Scientists are warning a "massive ice melting event" in Greenland is affecting an even bigger area than 2019's record-breaking melt.
So much of it melted on Tuesday if it was funnelled into Florida it would cover the entire state 5cm deep, the World Meteorological Organization (WMO) said on Thursday (NZ time).
"Not as extreme as 2019 in terms of gigatons but the melt area is a bit larger than 2 years ago," the UN body said.
In 2019 a large high positioned itself over the Danish-owned island, which contains the biggest ice sheet in the world outside of Antarctica. This year's melting covers a larger area.
"It's a significant melt," University of Colorado climate researcher Ted Scambos told CNN. "July 27th saw most of the eastern half of Greenland from the northern tip all the way to the southern tip mostly melted, which is unusual."
It's the third time in the past decade that Greenland has experienced significant melting over and above normal, scientists said.
"Overall, we're seeing that Greenland melts more often," said Scambos. "In previous decades or centuries, it's extremely rare to get above freezing temperatures at the summit of Greenland."
Right now at Station Nord, at the top of the icy continent, it's 10C. Nord is 81 degrees north - inside the Arctic Circle.

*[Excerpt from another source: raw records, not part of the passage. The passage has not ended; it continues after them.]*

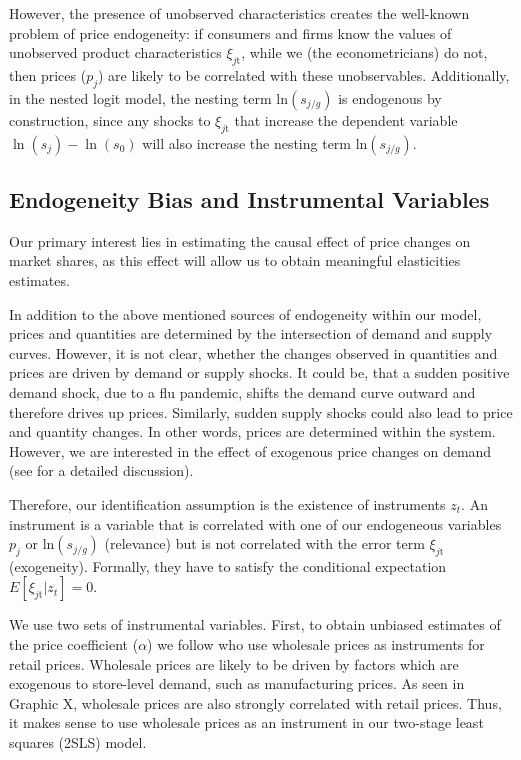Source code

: \documentclass[12pt, authoryear]{elsarticle}
\begin{document}
 However, the presence of unobserved characteristics creates the well-known problem of price endogeneity: if consumers and firms know the values of unobserved product characteristics  $\xi _ { j \mathrm { t } }$, while we (the econometricians) do not, then prices ($p_j$) are likely to be correlated with these unobservables. Additionally, in the nested logit model, the  nesting term ln$\left( s _ { j / g  } \right)$ is endogenous by construction, since any shocks to $\xi _ { j \mathrm { t } }$ that increase the dependent variable $\ln \left( s _ { j } \right) - \ln \left( s _ { 0 } \right)$  will also increase the nesting term ln$\left( s _ { j / g  } \right)$.

\subsection{Endogeneity Bias and Instrumental Variables}

Our primary interest lies in estimating the  causal effect of price changes on market shares, as this effect will allow us to obtain meaningful elasticities estimates. 

In addition to the above mentioned sources of endogeneity within our model, prices and quantities are determined by the intersection of demand and supply curves. However, it is not clear, whether the changes observed in quantities and prices are driven by demand or supply shocks. It could be, that a sudden positive demand shock, due to a flu pandemic, shifts the demand curve outward and therefore drives up prices. Similarly, sudden supply shocks could also lead to price and quantity changes. In other words, prices are determined within the system. However, we are interested in the effect of exogenous price changes on demand (see \cite{angrist2008mostly} for a detailed discussion).

Therefore, our identification assumption is the existence of instruments $z_t$.  An instrument is a variable that is correlated with one of our endogeneous variables $p_{ j }$ or  ln$\left( s _ { j / g  } \right)$ (relevance) but is not correlated with the error term $\xi _ { j \mathrm { t } }$  (exogeneity). Formally, they have to satisfy the conditional  expectation $E[\xi _ { j \mathrm { t } } \lvert z_t ] = 0$.

We use two sets of instrumental variables. First, to obtain unbiased estimates of the price coefficient ($\alpha$) we follow \cite{chintagunta_balancing_2003} who use wholesale prices as instruments for retail prices. Wholesale prices are likely to be driven by factors which are exogenous to store-level demand, such as manufacturing prices. As seen in Graphic X, wholesale prices are also strongly correlated with retail prices. Thus, it makes sense to use wholesale prices as an instrument in our two-stage least squares (2SLS) model. 
\end{document}
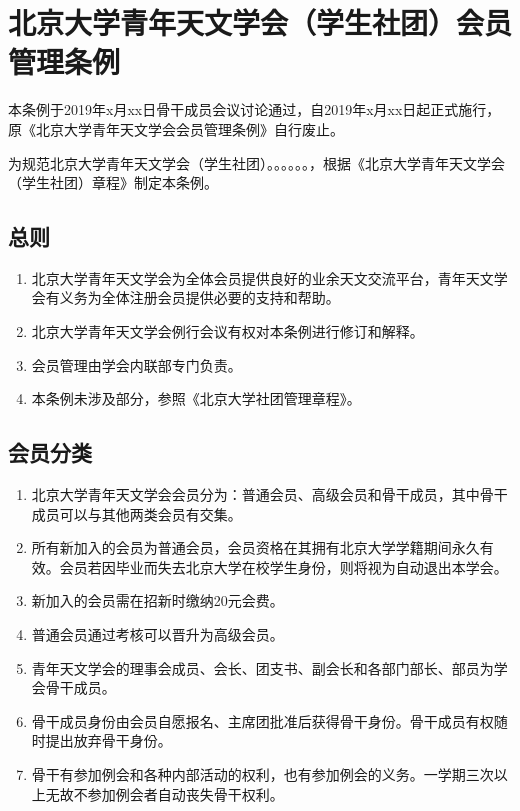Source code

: \chapter{北京大学青年天文学会（学生社团）会员管理条例}

本条例于2019年x月xx日骨干成员会议讨论通过，自2019年x月xx日起正式施行，原《北京大学青年天文学会会员管理条例》自行废止。

为规范北京大学青年天文学会（学生社团）。。。。。。，根据《北京大学青年天文学会（学生社团）章程》制定本条例。

\section{总则}

\begin{enumerate}
    \item 北京大学青年天文学会为全体会员提供良好的业余天文交流平台，青年天文学会有义务为全体注册会员提供必要的支持和帮助。
    
    \item 北京大学青年天文学会例行会议有权对本条例进行修订和解释。
    
    \item 会员管理由学会内联部专门负责。
    
    \item 本条例未涉及部分，参照《北京大学社团管理章程》。
\end{enumerate}

\section{会员分类}

\begin{enumerate}[resume]
    \item 北京大学青年天文学会会员分为：普通会员、高级会员和骨干成员，其中骨干成员可以与其他两类会员有交集。
    
    \item 所有新加入的会员为普通会员，会员资格在其拥有北京大学学籍期间永久有效。会员若因毕业而失去北京大学在校学生身份，则将视为自动退出本学会。
    
    \item 新加入的会员需在招新时缴纳20元会费。
    
    \item 普通会员通过考核可以晋升为高级会员。
    
    \item 青年天文学会的理事会成员、会长、团支书、副会长和各部门部长、部员为学会骨干成员。
    
    \item 骨干成员身份由会员自愿报名、主席团批准后获得骨干身份。骨干成员有权随时提出放弃骨干身份。
    
    \item 骨干有参加例会和各种内部活动的权利，也有参加例会的义务。一学期三次以上无故不参加例会者自动丧失骨干权利。
\end{enumerate}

The WMO said on Wednesday Constable Pynt, 70 degrees north, measured a high of 23.2C and Danmarkshavn, 76 degrees north, got to 19.8C - a new record.
For comparison Auckland is much closer to the equator at 37 degrees south, and has an average winter high of about 10C - but we're not meant to be covered in ice.
An image from the European Space Agency's Copernicus satellite, tweeted by the WMO, shows "sediment discharge from ice melt" is clearly visible from space. The same satellite on the same day captured images of large fires in Russia's Siberia region, which is usually covered in permafrost.
The warning on Greenland comes the same week 14,000 scientists warned there would be "untold suffering" if climate change isn't tackled urgently.
"There has been an unprecedented surge in climate-related disasters since 2019, including devastating flooding in South America and southeast Asia, record shattering heat waves and wildfires in Australia and the western United States, an extraordinary Atlantic hurricane season, and devastating cyclones in Africa, south Asia, and the west Pacific," the paper, published in journal BioScience, reads.
"There is also mounting evidence that we are nearing or have already crossed tipping points associated with critical parts of the Earth system, including the west Antarctic and Greenland ice sheets, warm-water coral reefs, and the Amazon rainforest."
If the Greenland ice sheet melted completely, it would raise sea levels 7m. The more that melts, the less highly reflective ice there is to bounce heat back into space, so more is absorbed - speeding up the process.